Hacker News new | ask | show | jobs
by GlenTheMachine 16 days ago
If you had no idea what a restorable sequence is the takeaway is about halfway down the OP:

“This is why Linux now provides rseq() which is a much more enlightened solution. With restartable sequences, you actually can get rid of both the mutex and atomics, while the OS continues to fully abstract scheduling. The way it works is you advise the kernel whenever your program enters a critical section of code that you don't want interrupted. It's probably going to be maybe 10 assembly instructions tops. The first assembly opcode should be a move instruction that sets the rseq_cs field. The last instruction needs to be the thing that makes the modification to your global data structure. Think of it sort of like a really tiny database transaction. What makes it go fast, is that the bidirectional communication with the kernel happens via shared memory.”

6 comments

That doesn't really explain it though, IMO. IIUC, it's a sequence of instructions that either runs to completion atomically or doesn't. If it is interrupted by anything the kernel jumps you to the abort/retry vector you set with a guarantee that the last instruction in the sequence was not executed.

(Based on my reading of the LWN article rwmj posted).

Yes, the API contract isn't "don't interrupt me during this critical section" it's "if you have to interrupt me during this critical section, go to this recovery/restart code".

There is a time-slice extension feature in the works that's roughly "please let me finish this critical section before you interrupt me". But a hard guarantee that userspace code won't be interrupted is probably untenable in a preemptive multitasking system.

> But a hard guarantee that userspace code won't be interrupted is probably untenable in a preemptive multitasking system.

I wonder why this is the case.

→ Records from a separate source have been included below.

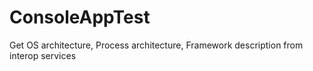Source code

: # ConsoleAppTest
Get  OS architecture, Process architecture, Framework description from interop services
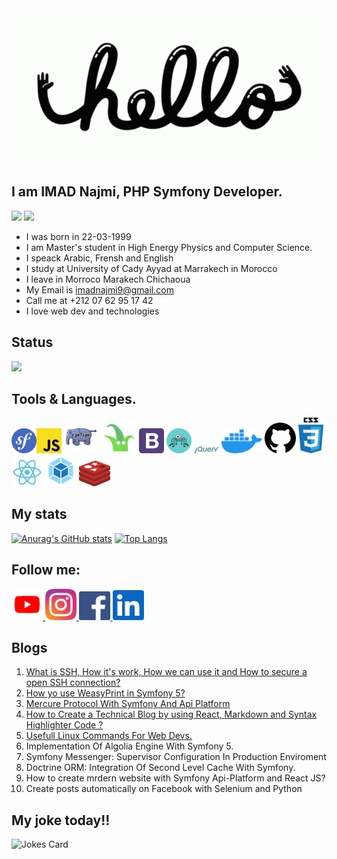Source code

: 
<div><img src="https://github.com/najmi9/najmi9/blob/main/love-wide.gif" /></div>

## I am IMAD Najmi, PHP Symfony Developer.

<img src="https://img.shields.io/static/v1?label=Experience&message=2 years&color=red&style=social&logo=github&?logoColor=red"/> ![](https://komarev.com/ghpvc/?username=najmi9&color=blueviolet)

* I was born in 22-03-1999
* I am Master's student in High Energy Physics and Computer Science.
* I speack Arabic, Frensh and English
* I study at University of Cady Ayyad at Marrakech in Morocco
* I leave in Morroco Marakech Chichaoua
* My Email is imadnajmi9@gmail.com
* Call me at +212 07 62 95 17 42
* I love web dev and technologies

## Status

![](https://github-profile-summary-cards.vercel.app/api/cards/profile-details?username=najmi9&theme=vue)



## Tools & Languages.

<img src="imgs/sf.svg" width="40" alt="Symfony 5"><img src="imgs/javascript.svg" width="40" alt="JS ECMA S6">
<img src="imgs/php.svg" width="56" alt="PHP7+">
<img src="imgs/twig.svg" width="56" alt="+Twig">
<img src="imgs/bootstrap-4.svg" width="40" alt="Bootstrap 5">
<img src="imgs/api.svg" width="40" alt="Api Platform">
<img src="imgs/$.svg" width="40" alt="jQuery">
<img src="imgs/docker.svg" width="65" alt="Docker">
<img src="imgs/git.svg" width="50" alt="GIT">
<img src="imgs/css.svg" width="40" alt="CSS3">
<img src="imgs/react.svg" width="50" alt="React">
<img src="imgs/webpack.svg" width="50" alt="Webpack Encore">
<img src="imgs/redis.svg" width="50" alt="Webpack Encore">

## My stats

[![Anurag's GitHub stats](https://github-readme-stats.vercel.app/api?username=najmi9&count_private=true&show_icons=true&theme=heme=blue-green)](https://github.com/anuraghazra/github-readme-stats)
[![Top Langs](https://github-readme-stats.vercel.app/api/top-langs/?username=najmi9&layout=compact)](https://github.com/anuraghazra/github-readme-stats)


## Follow me:
<a href="https://www.youtube.com/channel/UCLN-GyaZh0079KY7uzqEoSw" alt="Youtube">
<img src="imgs/ytb.svg" width="50" alt="Webpack Encore">
</a>

<a href="https://www.instagram.com/imadnjma/" alt="Youtube">
<img src="imgs/insta.svg" width="50" alt="Webpack Encore">
</a>


<a href="https://facebook.com/imad.najmi.cr7">
<img src="imgs/fc.svg" width="50" alt="Facebook">
</a>

<a href="https://linedin.com/mwlite/in/imad-najmi-673746200">
<img src="imgs/linkedin.svg" width="50" alt="Linkedin">
</a>

## Blogs

1. <a href="https://github.com/najmi9/imad-najmi/blob/master/src/components/blog/posts/ssh.md">What is SSH, How it's work, How we can use it and How to secure a open SSH connection?</a>
2. <a href="https://github.com/najmi9/imad-najmi/blob/master/src/components/blog/posts/weasyprint.md">How yo use WeasyPrint in Symfony 5?</a>
3. <a href="https://github.com/najmi9/imad-najmi/blob/master/src/components/blog/posts/mercure_symfony.md">Mercure Protocol With Symfony And Api Platform</a>
4. <a href="https://github.com/najmi9/imad-najmi/edit/master/src/components/blog/posts/react_blog.md">How to Create a Technical Blog by using React, Markdown and Syntax Highlighter Code ?</a>
5. <a href="https://github.com/najmi9/imad-najmi/blob/master/src/components/blog/posts/linux-commands.md">Usefull Linux Commands For Web Devs.</a>
6. <a src="https://github.com/najmi9/imad-najmi/blob/master/src/components/blog/posts/algolia.md">Implementation Of Algolia Engine With Symfony 5.</a>
7. <a src="https://github.com/najmi9/imad-najmi/blob/master/src/components/blog/posts/messenger_symfony.md">Symfony Messenger: Supervisor Configuration In Production Enviroment</a>
8. <a src="https://github.com/najmi9/imad-najmi/blob/master/src/components/blog/posts/doctrine_cache.md">Doctrine ORM: Integration Of Second Level Cache With Symfony.</a>
9. <a src="https://github.com/najmi9/imad-najmi/blob/master/src/components/blog/posts/react_symfony.md">How to create mrdern website with Symfony Api-Platform and React JS?</a>
10. <a src="https://github.com/najmi9/imad-najmi/blob/master/src/components/blog/posts/fc_automate_post.md">Create posts automatically on Facebook with Selenium and Python</a>
## My joke today!!



![Jokes Card](https://readme-jokes.vercel.app/api)

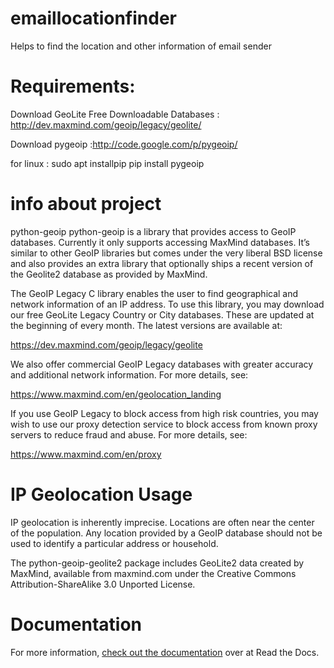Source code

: # emaillocationfinder
Helps to find the location and other information of email sender
# Requirements:
 Download GeoLite Free Downloadable Databases : http://dev.maxmind.com/geoip/legacy/geolite/

 Download pygeoip :http://code.google.com/p/pygeoip/

 for linux : sudo apt installpip
	     pip install pygeoip
# info about project
  python-geoip
python-geoip is a library that provides access to GeoIP databases. Currently it only supports accessing MaxMind databases. It’s similar to other GeoIP libraries but comes under the very liberal BSD license and also provides an extra library that optionally ships a recent version of the Geolite2 database as provided by MaxMind.

The GeoIP Legacy C library enables the user to find geographical and network information of an IP address. To use this library, you may download our free GeoLite Legacy Country or City databases. These are updated at the beginning of every month. The latest versions are available at:

  https://dev.maxmind.com/geoip/legacy/geolite

We also offer commercial GeoIP Legacy databases with greater accuracy and additional network information. For more details, see:

https://www.maxmind.com/en/geolocation_landing

If you use GeoIP Legacy to block access from high risk countries, you may wish to use our proxy detection service to block access from known proxy servers to reduce fraud and abuse. For more details, see:

https://www.maxmind.com/en/proxy

# IP Geolocation Usage
IP geolocation is inherently imprecise. Locations are often near the center of the population. Any location provided by a GeoIP database should not be used to identify a particular address or household.

The python-geoip-geolite2 package includes GeoLite2 data created by MaxMind, available from maxmind.com under the Creative Commons Attribution-ShareAlike 3.0 Unported License.

# Documentation
 For more information, [check out the documentation](https://pythonhosted.org/python-geoip/) over at Read the Docs.
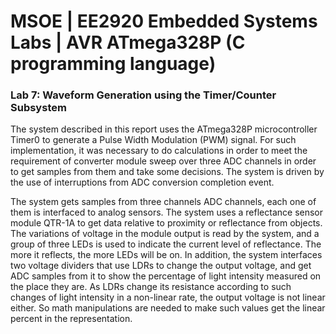 # MSOE | EE2920 Embedded Systems Labs | AVR ATmega328P (C programming language)

### Lab 7: Waveform Generation using the Timer/Counter Subsystem

The system described in this report uses the ATmega328P microcontroller Timer0 to generate a Pulse Width Modulation (PWM) signal. For such implementation, it was necessary to do calculations in order to meet the requirement of converter module sweep over three ADC channels in order to get samples from them and take some decisions. The system is driven by the use of interruptions from ADC conversion completion event.

 The system gets samples from three channels ADC channels, each one of them is interfaced to analog sensors. The system uses a reflectance sensor module QTR-1A to get data relative to proximity or reflectance from objects. The variations of voltage in the module output is read by the system, and a group of three LEDs is used to indicate the current level of reflectance. The more it reflects, the more LEDs will be on. 
In addition, the system interfaces two voltage dividers that use LDRs to change the output voltage, and get ADC samples from it to show the percentage of light intensity measured on the place they are. As LDRs change its resistance according to such changes of light intensity in a non-linear rate, the output voltage is not linear either. So math manipulations are needed to make such values get the linear percent in the representation.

Considering modern (personal) computers have more cores than available work (or won't starve other processes even if they hog a part of the available cores), I would not think it so horrible for an OS to offer a guarantee to some (maybe specially privileged) processes, that as long as they don't wait on a resource, they won't be interrupted.

We also have a perfectly workable model for describing such a state to the OS - priority inversion. Imagine a 'god mutex', which when acquired would boost your thread's priority to the maximum - as if the 'god process' would be waiting for said mutex and as long as your thread held it, it couldn't continue working, until your thread finished using it.

I think it would be a neat feature for certain real-time(ish) scenarios, like audio/video processing.

I think a lot of modern OS facilities are catering towards a world with much scarcer resources than our current one, for example, it would be perfectly fine for a process to assume at least a core part of its data is always in RAM and can't be swapped out.

When you get into low-level systems, like kernels, a lot of the need for special privileges comes from having to have these guarantees, which could be granted nowadays on a much more lenient basies.

Because poorly behaved processes can use this to lock up the machine.
Something not completely dissimilar to https://en.wikipedia.org/wiki/PCLSRing then?
> it's a sequence of instructions that either runs to completion atomically or doesn't

The way I read it, it either runs to completion in one go, or gets restarted from the beginning. This means the sequence as a whole isn't executed atomically, as the already-executed instructions during an interrupt aren't rolled back.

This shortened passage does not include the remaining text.